8 本件マンションは一級建築士である小澤政吉が設計したが、同人は被告の希望をいれて、本件マンションの二階以上の分譲住居部分と地下一階及び一階の被告専有部分とは、できるかぎり独立、分離するように心掛けて設計をなした。

その結果、一階の被告専有部分の店舗と一階のほかの部分、すなわち二階以上の住居部分のためのエントランスホール、集合郵便受、管理人室、エレベーター及び非分譲の他の店舗部分(薬局)とはコンクリートの壁で区分され、上水道は本件マンションの三つの量水器に分れて接続され、そのうちの一本は共用のゴミ集積場に、一本は被告店舗用に、一本は住居用の受水槽(これは地下一階にある)に接続し、この受水槽の水は揚水ポンプで屋上の高架水槽に入り、住居に配水されるようになっており、ガスは被告店舗用とほかの住居部分に直接、分岐配管されている。

9 しかしもともと区分所有建物とは各部分が独立した構造を持つことを前提とするものであるから(建物の区分所有等に関する法律第一条)、被告専有部分とその他の専有部分との間に構造や設備上の独立性があって不思議ではなく、また店舗と住居では、法律上の規制も異なるから、相互に相違点が現れて当然であるが、区分所有が一棟の建物の中で構築されるものである以上、通常の建物におけるような構造上や設備上での完全な独立ということは不可能である。

従って専有部分がどこまで及びうるかという問題は残るが、前記管理規約が共用部分とする本件マンションの躯体、屋根、外周壁、界壁などは各独立所有できるものではなく、相互に連結し、一体的に存在するものであり、また電気系統のうち、電話、テレビ共聴用配線、非常警報用配線はいずれも建物屋上から地下まで、一体的に連結設置されており、地下には本件マンション全体のための湧水、雨水用貯水槽と排出用の排水ポンプが設置されており、屋外排水管も建物全体のためのものであり、電気は被告専有部分は専用屋外キュービクル(変電器)を使っているが、この変電器は全体用のテレビ用ブースター(増幅器)や非常警報機器用のL―共用系統とつながっており、また揚水、排水ポンプ、エレベーター用のP―1系統とともつながっており、また本件マンションの裏側入口にはドライエリアがあり、ここには雨水がたまり易いから、湧水、雨水の貯水槽、排水ポンプが必要であり、これは地下に設置されており、被告専有部分からの排水も、住居部分からの排水も共用の排水管で排水されており、ゴミ集積場は被告を含む全区分所有者が利用しており、被告専有部分が他の区分所有者の専有部分から完全に分離、独立しているとは到底いいえない。

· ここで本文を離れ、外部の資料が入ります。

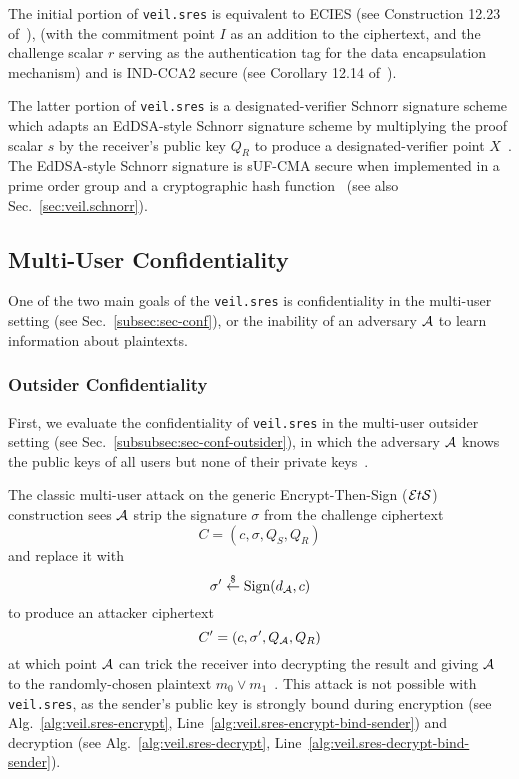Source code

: The initial portion of \texttt{veil.sres} is equivalent to ECIES (see Construction 12.23 of~\cite[p.
    435]{katz2020}), \@(with the commitment point $I$ as an addition to the ciphertext, and the
challenge scalar $r$ serving as the authentication tag for the data encapsulation mechanism) and is
IND-CCA2 secure (see Corollary 12.14 of~\cite[p. 436]{katz2020}).

The latter portion of \texttt{veil.sres} is a designated-verifier Schnorr signature scheme which
adapts an EdDSA-style Schnorr signature scheme by multiplying the proof scalar $s$ by the receiver's
public key $Q_R$ to produce a designated-verifier point $X$~\cite{steinfeld2004}.
The EdDSA-style Schnorr signature is sUF-CMA secure when implemented in a prime order group and a
cryptographic hash function~\cite{brendel2021, chalkias2020, pointcheval2000, neven2009} (see also
Sec.~\ref{sec:veil.schnorr})\@.

\subsection{Multi-User Confidentiality}\label{subsec:veil.sres-conf}

One of the two main goals of the \texttt{veil.sres} is confidentiality in the multi-user setting
(see Sec.~\ref{subsec:sec-conf}), or the inability of an adversary $\mathcal{A}$ to learn information
about plaintexts.

\subsubsection{Outsider Confidentiality}

First, we evaluate the confidentiality of \texttt{veil.sres} in the multi-user outsider setting (see
Sec.~\ref{subsubsec:sec-conf-outsider}), in which the adversary $\mathcal{A}$ knows the public keys
of all users but none of their private keys~\cite[p. 44]{baek2010}\@.

The classic multi-user attack on the generic Encrypt-Then-Sign ($\mathcal{E}t\mathcal{S}$) construction sees
$\mathcal{A}$ strip the signature $\sigma$ from the challenge ciphertext
\[
    C=(c,\sigma,Q_S,Q_R)
\]
and replace it with
\[
    \sigma' \stackrel{\$}{\gets} \text{Sign}(d_{\mathcal{A}},c)
\]
to produce an attacker ciphertext
\[
    C'=(c,\sigma',Q_{\mathcal{A}},Q_R)
\]
at which point $\mathcal{A}$ can trick the receiver into decrypting the result and giving
$\mathcal{A}$ to the randomly-chosen plaintext $m_0 \lor m_1$~\cite[p. 40]{an2010}.
This attack is not possible with \texttt{veil.sres}\@, as the sender's public key is strongly bound
during encryption (see Alg.~\ref{alg:veil.sres-encrypt},
Line~\ref{alg:veil.sres-encrypt-bind-sender}) and decryption (see Alg.~\ref{alg:veil.sres-decrypt},
Line~\ref{alg:veil.sres-decrypt-bind-sender}).

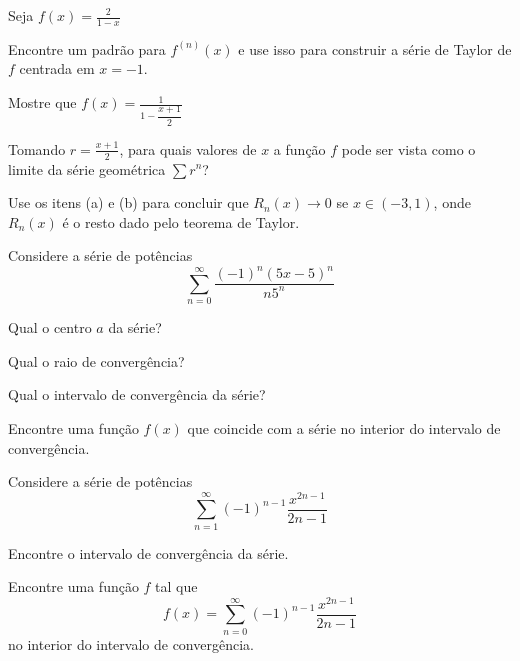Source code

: \begin{exercises*}
\begin{exercise}
  Seja \(f(x)=\frac{2}{1-x}\)
  \begin{alphalist}
    \item Encontre um padrão para $f^{(n)}(x)$ e use isso para construir
      a série de Taylor de $f$ centrada em $x=-1$.
    \item Mostre que
      \(f(x)=\frac{1}{1-\dfrac{x+1}{2}}\)
    \item
      Tomando \(r=\frac{x+1}{2}\), para quais valores de $x$
      a função $f$ pode ser vista como o limite da série geométrica \(\sum r^n\)?
      \item Use os itens (a) e (b) para concluir que $R_n(x)\rightarrow 0$
      se $x\in(-3, 1)$, onde $R_n(x)$ é o resto dado pelo teorema de Taylor.
  \end{alphalist}
\end{exercise}

\begin{exercise}
  Considere a série de potências
  \[\sum_{n=0}^\infty \frac{(-1)^n(5x-5)^{n}}{n5^{n}}\]
  \vspace{-\baselineskip}
  \begin{alphalist}
    \item Qual o centro $a$ da série?
    \item Qual o raio de convergência?
    \item Qual o intervalo de convergência da série?
    \item Encontre uma função $f(x)$ que coincide com a série no interior do intervalo de convergência.
  \end{alphalist}
\end{exercise}

\begin{exercise}
  Considere a série de potências
  \[\sum_{n=1}^\infty (-1)^{n-1}\frac{x^{2n-1}}{2n-1}\]
  \begin{alphalist}
    \item Encontre o intervalo de convergência da série.
    \item Encontre uma função $f$ tal que
      \[ f(x)=\sum_{n=0}^\infty (-1)^{n-1}\frac{x^{2n-1}}{2n-1}\]
    no interior do intervalo de convergência.
  \end{alphalist}
\end{exercise}


\end{exercises*}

10 丸善建設との等価交換契約に際して、丸善建設の塩沢部長から管理費、補修積立金の免除をえたと信じている被告は、自分の専有部分や共用部分のうち自分も使用する箇所(例えばゴミ集積場)に関する費用は支払う気持ちを持っていたが、前記のような<書証番号略>に記載する月額七万円もの管理費全額を支払う気持ちを持っていなかったので(被告以外の地権者は管理費を負担、支払っている)、被告と管理組合やほかの区分所有者との間で意見の対立が生じ、昭和六三年一〇月、本件マンション近くの羽衣会館で丸善建設の塩沢部長、被告、他の区分所有者が出席して説明会が開かれた。

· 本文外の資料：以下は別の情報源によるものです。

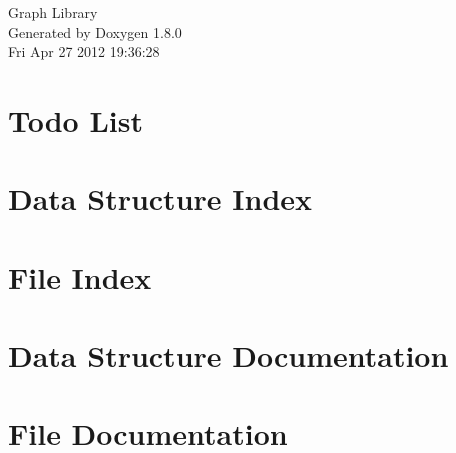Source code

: \documentclass{book}
\begin{document}
\hypersetup{pageanchor=false,citecolor=blue}
\begin{titlepage}
\vspace*{7cm}
\begin{center}
{\Large Graph Library }\\
\vspace*{1cm}
{\large Generated by Doxygen 1.8.0}\\
\vspace*{0.5cm}
{\small Fri Apr 27 2012 19:36:28}\\
\end{center}
\end{titlepage}
\clearemptydoublepage
{}
\tableofcontents
\clearemptydoublepage
{}
\hypersetup{pageanchor=true,citecolor=blue}
\chapter{Todo List}
\label{todo}
\hypertarget{todo}{}

\chapter{Data Structure Index}

\chapter{File Index}

\chapter{Data Structure Documentation}







\chapter{File Documentation}





















\printindex
\end{document}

この説明会において、丸善建設の塩沢部長は出席者に対し、丸善建設は被告に対して管理費、補修積立金免除の事実はないと説明し、平成四年一一月一日には被告を含む本件マンション区分所有者の臨時総会が開催され、四分の三以上の法定多数、(建物の区分所有等に関する法律第三一条第一項)で、<書証番号略>の管理規約の昭和六一年一月末日発効を異議なく、承認して、その効力を確認する決議をなした(被告が丸善建設から管理費、補修積立金の免除を受けておらず、また管理費が床面積一平方メートル二〇〇円と全員平等に定められている以上、この決議については被告の承諾は不要と解する)

ことが認められる。

マンションの管理規約は分譲業者が公正証書で設定することができるものであり(建物の区分所有等に関する法律第三二条)、分譲後に区分所有者の集会で規約を設定する場合(同法第三一条第一項)でも、集会は召集手続を省略して開くことができる位のものであること(同法第三六条)及び本件マンションでは被告だけが管理費、補修積立金支払いについての唯一の反対者で、ほかの区分所有者全員は昭和六一年二月一五日の第一期以来、規約規定の管理費、補修積立金を負担、支払い、これを前提として予算が計上され、執行されてきたという前記認定事実を総合すると、管理費、補修積立金に関する本件管理規約は本件マンションの管理が開始された前後に、被告を除く各区分所有者全員が暗に異議なく、承認した結果、本件マンションの管理規約として区分所有者全員に対して規範的効力を有することとなったものとみるのが相当である。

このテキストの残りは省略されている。